China Sends an Experimental Satellite into Space on a Secretive Launch

A Chinese Long March 3B rocket, carrying the first Communications Engineering Test Satellite (TXJSSY-1), awaits the launch on Sept. 12, 2015. Photo Credit: News.cn

China successfully conducted a secretive launch on Saturday, Sept. 12, sending an experimental satellite into a geostationary transfer orbit (GTO). A Chinese Long March 3B rocket, carrying the first Communications Engineering Test Satellite (TXJSSY-1), lifted off from the Launch Area 2 at the Xichang Satellite Launch Center at 11:42 a.m. EDT (15:42 GMT).

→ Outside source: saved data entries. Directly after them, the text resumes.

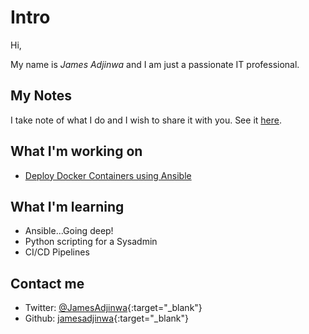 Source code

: # Intro

Hi,

My name is *James Adjinwa* and I am just a passionate IT professional.

## My Notes

I take note of what I do and I wish to share it with you. See it [here](notes/index).

## What I'm working on

- [Deploy Docker Containers using Ansible](projects/ansible2docker)

## What I'm learning

- Ansible...Going deep!
- Python scripting for a Sysadmin
- CI/CD Pipelines

## Contact me

- Twitter: [@JamesAdjinwa](https://twitter.com/adjinwa){:target="_blank"}
- Github: [jamesadjinwa](https://github.com/jamesadjinwa){:target="_blank"}
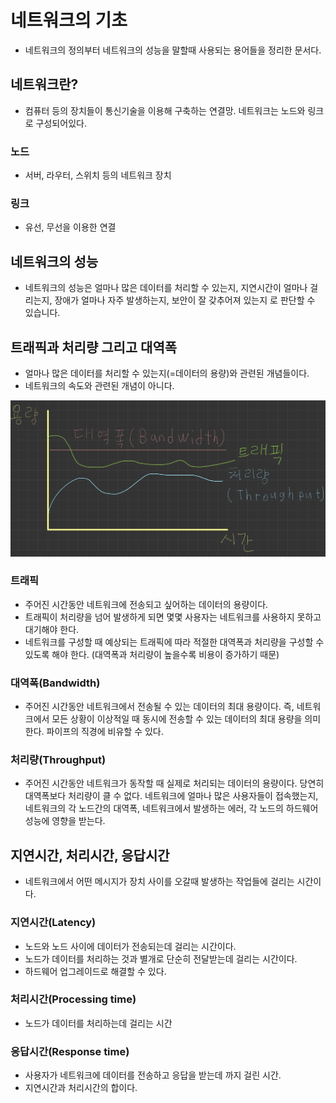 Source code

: # 네트워크의 기초
- 네트워크의 정의부터 네트워크의 성능을 말할때 사용되는 용어들을 정리한 문서다.
## 네트워크란?
- 컴퓨터 등의 장치들이 통신기술을 이용해 구축하는 연결망. 네트워크는 노드와 링크로 구성되어있다.
### 노드 
- 서버, 라우터, 스위치 등의 네트워크 장치
### 링크
- 유선, 무선을 이용한 연결

## 네트워크의 성능
- 네트워크의 성능은 얼마나 많은 데이터를 처리할 수 있는지, 지연시간이 얼마나 걸리는지, 장애가 얼마나 자주 발생하는지, 보안이 잘 갖추어져 있는지 로 판단할 수 있습니다.
## 트래픽과 처리량 그리고 대역폭
- 얼마나 많은 데이터를 처리할 수 있는지(=데이터의 용량)와 관련된 개념들이다.
- 네트워크의 속도와 관련된 개념이 아니다.

<img src="/네트워크/트래픽, 대역폭, 처리량.jpeg">

### 트래픽
- 주어진 시간동안 네트워크에 전송되고 싶어하는 데이터의 용량이다. 
- 트래픽이 처리량을 넘어 발생하게 되면 몇몇 사용자는 네트워크를 사용하지 못하고 대기해야 한다.
- 네트워크를 구성할 때 예상되는 트래픽에 따라 적절한 대역폭과 처리량을 구성할 수 있도록 해야 한다. (대역폭과 처리량이 높을수록 비용이 증가하기 때문)
### 대역폭(Bandwidth)
- 주어진 시간동안 네트워크에서 전송될 수 있는 데이터의 최대 용량이다. 즉, 네트워크에서 모든 상황이 이상적일 때 동시에 전송할 수 있는 데이터의 최대 용량을 의미한다. 파이프의 직경에 비유할 수 있다.
### 처리량(Throughput)
- 주어진 시간동안 네트워크가 동작할 때 실제로 처리되는 데이터의 용량이다. 당연히 대역폭보다 처리량이 클 수 없다. 네트워크에 얼마나 많은 사용자들이 접속했는지, 네트워크의 각 노드간의 대역폭, 네트워크에서 발생하는 에러, 각 노드의 하드웨어 성능에 영향을 받는다.

## 지연시간, 처리시간, 응답시간
- 네트워크에서 어떤 메시지가 장치 사이를 오갈때 발생하는 작업들에 걸리는 시간이다.
### 지연시간(Latency)
- 노드와 노드 사이에 데이터가 전송되는데 걸리는 시간이다.
- 노드가 데이터를 처리하는 것과 별개로 단순히 전달받는데 걸리는 시간이다.
- 하드웨어 업그레이드로 해결할 수 있다.
### 처리시간(Processing time)
- 노드가 데이터를 처리하는데 걸리는 시간
### 응답시간(Response time)
- 사용자가 네트워크에 데이터를 전송하고 응답을 받는데 까지 걸린 시간.
- 지연시간과 처리시간의 합이다. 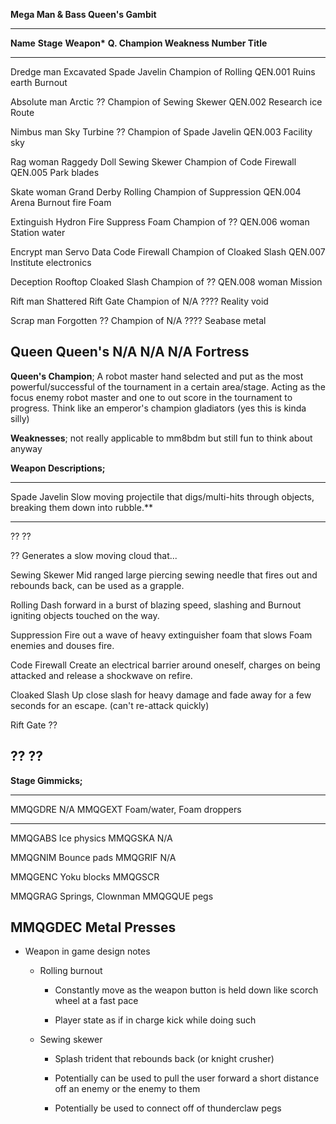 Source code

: **Mega Man & Bass Queen's Gambit**

______________________________________________________________________

**Name** **Stage** **Weapon\*** **Q. Champion **Weakness** **Number**
Title**

______________________________________________________________________

Dredge man Excavated Spade Javelin Champion of Rolling QEN.001
Ruins earth Burnout

Absolute man Arctic ?? Champion of Sewing Skewer QEN.002
Research ice
Route

Nimbus man Sky Turbine ?? Champion of Spade Javelin QEN.003
Facility sky

Rag woman Raggedy Doll Sewing Skewer Champion of Code Firewall QEN.005
Park blades

Skate woman Grand Derby Rolling Champion of Suppression QEN.004
Arena Burnout fire Foam

Extinguish Hydron Fire Suppress Foam Champion of ?? QEN.006
woman Station water

Encrypt man Servo Data Code Firewall Champion of Cloaked Slash QEN.007
Institute electronics

Deception Rooftop Cloaked Slash Champion of ?? QEN.008
woman Mission

Rift man Shattered Rift Gate Champion of N/A ????
Reality void

Scrap man Forgotten ?? Champion of N/A ????
Seabase metal

## Queen Queen's N/A N/A N/A Fortress

**Queen's Champion**; A robot master hand selected and put as the most
powerful/successful of the tournament in a certain area/stage. Acting as
the focus enemy robot master and one to out score in the tournament to
progress. Think like an emperor's champion gladiators (yes this is kinda
silly)

**Weaknesses**; not really applicable to mm8bdm but still fun to think
about anyway

**Weapon Descriptions;**

______________________________________________________________________

Spade Javelin Slow moving projectile that digs/multi-hits through
objects, breaking them down into rubble.\*\*

______________________________________________________________________

?? ??

?? Generates a slow moving cloud that...

Sewing Skewer Mid ranged large piercing sewing needle that fires out
and rebounds back, can be used as a grapple.

Rolling Dash forward in a burst of blazing speed, slashing and
Burnout igniting objects touched on the way.

Suppression Fire out a wave of heavy extinguisher foam that slows
Foam enemies and douses fire.

Code Firewall Create an electrical barrier around oneself, charges on
being attacked and release a shockwave on refire.

Cloaked Slash Up close slash for heavy damage and fade away for a few
seconds for an escape. (can't re-attack quickly)

Rift Gate ??

## ?? ??

**Stage Gimmicks;**

______________________________________________________________________

MMQGDRE N/A MMQGEXT Foam/water, Foam
droppers

______________________________________________________________________

MMQGABS Ice physics MMQGSKA N/A

MMQGNIM Bounce pads MMQGRIF N/A

MMQGENC Yoku blocks MMQGSCR

MMQGRAG Springs, Clownman MMQGQUE
pegs

## MMQGDEC Metal Presses

- Weapon in game design notes

  - Rolling burnout

    - Constantly move as the weapon button is held down like
      scorch wheel at a fast pace

    - Player state as if in charge kick while doing such

  - Sewing skewer

    - Splash trident that rebounds back (or knight crusher)

    - Potentially can be used to pull the user forward a short
      distance off an enemy or the enemy to them

    - Potentially be used to connect off of thunderclaw pegs
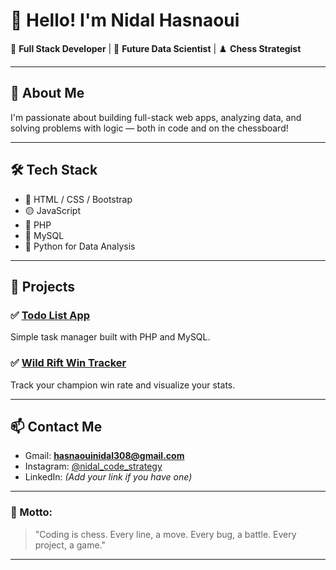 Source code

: # 👋 Hello! I'm Nidal Hasnaoui

🎯 **Full Stack Developer** | 🧠 **Future Data Scientist** | ♟️ **Chess Strategist**

---

## 🚀 About Me

I'm passionate about building full-stack web apps, analyzing data, and solving problems with logic — both in code and on the chessboard!

---

## 🛠️ Tech Stack

- 🔵 HTML / CSS / Bootstrap  
- 🟡 JavaScript  
- 🐘 PHP  
- 🐬 MySQL  
- 🐍 Python for Data Analysis  

---

## 📂 Projects

### ✅ [Todo List App](https://github.com/Nidal-Hasnaoui-zed/Todo_App-)
Simple task manager built with PHP and MySQL.

### ✅ [Wild Rift Win Tracker](#)
Track your champion win rate and visualize your stats.

---

## 📫 Contact Me

- Gmail: **hasnaouinidal308@gmail.com**
- Instagram: [@nidal_code_strategy](https://instagram.com/nidal_code_strategy)
- LinkedIn: *(Add your link if you have one)*

---

### 🧠 Motto:
> "Coding is chess. Every line, a move. Every bug, a battle. Every project, a game."

---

The real identity of the payload is shrouded in mystery as very little information was released regarding the satellite and the purpose of this mission. Western analysts believe that the spacecraft is a military satellite dedicated to a missile early warning system. However, the state-controlled Xinhua news agency insists that TXJSSY-1 will be used for civilian purposes like performing tests on the Ka frequency band in broadband communications.

Japanese media reported recently that China is working to establish a missile early warning capability to be coupled with a ground-based radar system for advance warnings and defense capabilities. The reports were based on Chinese military documents that referred the development of an experimental early warning satellite program.

The Long March 3B rocket used in Saturday’s launch is China’s most powerful launch vehicle. The 180 ft. rocket is capable of launching 12 tons of payload to a low Earth orbit (LEO) and up to 5.1 tons to a GTO. The rocket is mainly used by China to place communications satellites into geosynchronous orbits.

A Chinese Long March 3B rocket, carrying the first Communications Engineering Test Satellite (TXJSSY-1), lifts off from the Xichang Satellite Launch Center on Sept. 12, 2015. Photo Credit: News.cn
A Chinese Long March 3B rocket, carrying the first Communications Engineering Test Satellite (TXJSSY-1), lifts off from the Xichang Satellite Launch Center on Sept. 12, 2015. Photo Credit: News.cn

The Long March 3B booster, derived from the Long March 3A version, features enlarged launch propellant tanks, improved computer systems, a larger payload fairing and the addition of four strap-on boosters in the core stage that provide additional help during the first phase of the launch. It also uses a cryogenic upper stage that provides re-ignition capability.

The rocket can also use the new Yuanzheng-1 (Expedition-1) upper stage that uses a small thrust engine burning and performs direct missions to GTO.

The rocket’s first launch took place in 1996 and ended in failure when it exploded shortly after the lift-off. It was tasked to deliver Intelsat 708 telecommunications satellite.

In December 2013, the rocket successfully launched China's first lunar lander Chang'e-3 and lunar rover Yutu or Jade Rabbit.

The next launch of the Long March 3B rocket is scheduled to take place in October this year. The mission will send a Chinese APStar-9 communications satellite into space.

Saturday’s lift-off was China's fifth launch this year and the 208th launch overall.

The Xichang Satellite Launch Centre, where the launch took place is situated in the Sichuan Province, south-western China. It is the country’s launch site for geosynchronous orbital launches.